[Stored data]
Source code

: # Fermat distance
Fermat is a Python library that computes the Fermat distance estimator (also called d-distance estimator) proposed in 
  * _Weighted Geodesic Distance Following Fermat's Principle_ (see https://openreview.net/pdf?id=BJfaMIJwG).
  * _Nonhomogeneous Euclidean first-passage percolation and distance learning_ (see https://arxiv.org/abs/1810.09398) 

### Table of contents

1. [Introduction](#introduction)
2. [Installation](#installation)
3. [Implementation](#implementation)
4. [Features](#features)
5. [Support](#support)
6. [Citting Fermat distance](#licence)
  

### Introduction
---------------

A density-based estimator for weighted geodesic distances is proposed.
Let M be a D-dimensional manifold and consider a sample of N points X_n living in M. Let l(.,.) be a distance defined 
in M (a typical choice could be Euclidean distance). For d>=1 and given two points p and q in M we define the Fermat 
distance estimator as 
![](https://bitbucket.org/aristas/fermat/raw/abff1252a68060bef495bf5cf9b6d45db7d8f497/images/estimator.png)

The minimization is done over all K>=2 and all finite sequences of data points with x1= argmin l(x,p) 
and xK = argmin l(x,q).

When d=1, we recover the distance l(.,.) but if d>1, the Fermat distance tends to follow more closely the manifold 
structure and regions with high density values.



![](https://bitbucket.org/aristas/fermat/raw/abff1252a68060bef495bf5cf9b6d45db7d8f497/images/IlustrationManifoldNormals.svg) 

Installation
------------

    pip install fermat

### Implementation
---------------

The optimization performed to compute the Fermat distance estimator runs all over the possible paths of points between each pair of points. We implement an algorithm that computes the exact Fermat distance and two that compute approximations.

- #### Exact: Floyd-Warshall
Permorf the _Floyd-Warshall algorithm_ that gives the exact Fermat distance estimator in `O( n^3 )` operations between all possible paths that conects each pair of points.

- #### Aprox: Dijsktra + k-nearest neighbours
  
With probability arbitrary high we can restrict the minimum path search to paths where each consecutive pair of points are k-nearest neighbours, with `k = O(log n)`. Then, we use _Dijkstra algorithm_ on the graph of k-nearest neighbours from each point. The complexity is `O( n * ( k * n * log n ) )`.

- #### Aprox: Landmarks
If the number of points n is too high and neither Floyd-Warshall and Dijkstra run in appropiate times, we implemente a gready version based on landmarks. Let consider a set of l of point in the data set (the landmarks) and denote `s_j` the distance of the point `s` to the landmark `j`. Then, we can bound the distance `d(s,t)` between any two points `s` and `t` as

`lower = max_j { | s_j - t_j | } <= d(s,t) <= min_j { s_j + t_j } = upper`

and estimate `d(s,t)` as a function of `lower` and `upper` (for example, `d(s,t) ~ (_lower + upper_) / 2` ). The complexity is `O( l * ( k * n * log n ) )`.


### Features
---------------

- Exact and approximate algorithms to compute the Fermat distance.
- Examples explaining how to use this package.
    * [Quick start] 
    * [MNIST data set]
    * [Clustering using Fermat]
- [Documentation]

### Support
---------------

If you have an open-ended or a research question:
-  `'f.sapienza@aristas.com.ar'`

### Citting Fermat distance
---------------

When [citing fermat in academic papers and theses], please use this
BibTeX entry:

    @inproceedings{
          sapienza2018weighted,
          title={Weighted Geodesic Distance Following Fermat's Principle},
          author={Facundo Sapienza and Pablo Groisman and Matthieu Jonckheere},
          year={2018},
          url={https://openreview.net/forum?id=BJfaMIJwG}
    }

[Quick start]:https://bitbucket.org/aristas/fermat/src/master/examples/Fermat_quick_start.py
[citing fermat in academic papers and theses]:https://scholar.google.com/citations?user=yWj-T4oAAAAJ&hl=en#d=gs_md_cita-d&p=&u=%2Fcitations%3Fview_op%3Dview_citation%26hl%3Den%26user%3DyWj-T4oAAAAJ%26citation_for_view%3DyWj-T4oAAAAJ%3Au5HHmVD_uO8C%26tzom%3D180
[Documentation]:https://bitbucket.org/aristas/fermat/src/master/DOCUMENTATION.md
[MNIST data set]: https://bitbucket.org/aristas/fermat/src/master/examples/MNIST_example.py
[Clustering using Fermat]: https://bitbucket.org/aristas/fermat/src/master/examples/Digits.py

> **What is needed**
Please quote the data above in full, with no line missing.

> **Written answer**
Source code

: # Fermat distance
Fermat is a Python library that computes the Fermat distance estimator (also called d-distance estimator) proposed in 
  * _Weighted Geodesic Distance Following Fermat's Principle_ (see https://openreview.net/pdf?id=BJfaMIJwG).
  * _Nonhomogeneous Euclidean first-passage percolation and distance learning_ (see https://arxiv.org/abs/1810.09398) 

### Table of contents

1. [Introduction](#introduction)
2. [Installation](#installation)
3. [Implementation](#implementation)
4. [Features](#features)
5. [Support](#support)
6. [Citting Fermat distance](#licence)
  

### Introduction
---------------

A density-based estimator for weighted geodesic distances is proposed.
Let M be a D-dimensional manifold and consider a sample of N points X_n living in M. Let l(.,.) be a distance defined 
in M (a typical choice could be Euclidean distance). For d>=1 and given two points p and q in M we define the Fermat 
distance estimator as 
![](https://bitbucket.org/aristas/fermat/raw/abff1252a68060bef495bf5cf9b6d45db7d8f497/images/estimator.png)

The minimization is done over all K>=2 and all finite sequences of data points with x1= argmin l(x,p) 
and xK = argmin l(x,q).

When d=1, we recover the distance l(.,.) but if d>1, the Fermat distance tends to follow more closely the manifold 
structure and regions with high density values.



![](https://bitbucket.org/aristas/fermat/raw/abff1252a68060bef495bf5cf9b6d45db7d8f497/images/IlustrationManifoldNormals.svg) 

Installation
------------

    pip install fermat

### Implementation
---------------

The optimization performed to compute the Fermat distance estimator runs all over the possible paths of points between each pair of points. We implement an algorithm that computes the exact Fermat distance and two that compute approximations.

- #### Exact: Floyd-Warshall
Permorf the _Floyd-Warshall algorithm_ that gives the exact Fermat distance estimator in `O( n^3 )` operations between all possible paths that conects each pair of points.

- #### Aprox: Dijsktra + k-nearest neighbours
  
With probability arbitrary high we can restrict the minimum path search to paths where each consecutive pair of points are k-nearest neighbours, with `k = O(log n)`. Then, we use _Dijkstra algorithm_ on the graph of k-nearest neighbours from each point. The complexity is `O( n * ( k * n * log n ) )`.

- #### Aprox: Landmarks
If the number of points n is too high and neither Floyd-Warshall and Dijkstra run in appropiate times, we implemente a gready version based on landmarks. Let consider a set of l of point in the data set (the landmarks) and denote `s_j` the distance of the point `s` to the landmark `j`. Then, we can bound the distance `d(s,t)` between any two points `s` and `t` as

`lower = max_j { | s_j - t_j | } <= d(s,t) <= min_j { s_j + t_j } = upper`

and estimate `d(s,t)` as a function of `lower` and `upper` (for example, `d(s,t) ~ (_lower + upper_) / 2` ). The complexity is `O( l * ( k * n * log n ) )`.


### Features
---------------

- Exact and approximate algorithms to compute the Fermat distance.
- Examples explaining how to use this package.
    * [Quick start] 
    * [MNIST data set]
    * [Clustering using Fermat]
- [Documentation]

### Support
---------------

If you have an open-ended or a research question:
-  `'f.sapienza@aristas.com.ar'`

### Citting Fermat distance
---------------

When [citing fermat in academic papers and theses], please use this
BibTeX entry:

    @inproceedings{
          sapienza2018weighted,
          title={Weighted Geodesic Distance Following Fermat's Principle},
          author={Facundo Sapienza and Pablo Groisman and Matthieu Jonckheere},
          year={2018},
          url={https://openreview.net/forum?id=BJfaMIJwG}
    }

[Quick start]:https://bitbucket.org/aristas/fermat/src/master/examples/Fermat_quick_start.py
[citing fermat in academic papers and theses]:https://scholar.google.com/citations?user=yWj-T4oAAAAJ&hl=en#d=gs_md_cita-d&p=&u=%2Fcitations%3Fview_op%3Dview_citation%26hl%3Den%26user%3DyWj-T4oAAAAJ%26citation_for_view%3DyWj-T4oAAAAJ%3Au5HHmVD_uO8C%26tzom%3D180
[Documentation]:https://bitbucket.org/aristas/fermat/src/master/DOCUMENTATION.md
[MNIST data set]: https://bitbucket.org/aristas/fermat/src/master/examples/MNIST_example.py
[Clustering using Fermat]: https://bitbucket.org/aristas/fermat/src/master/examples/Digits.py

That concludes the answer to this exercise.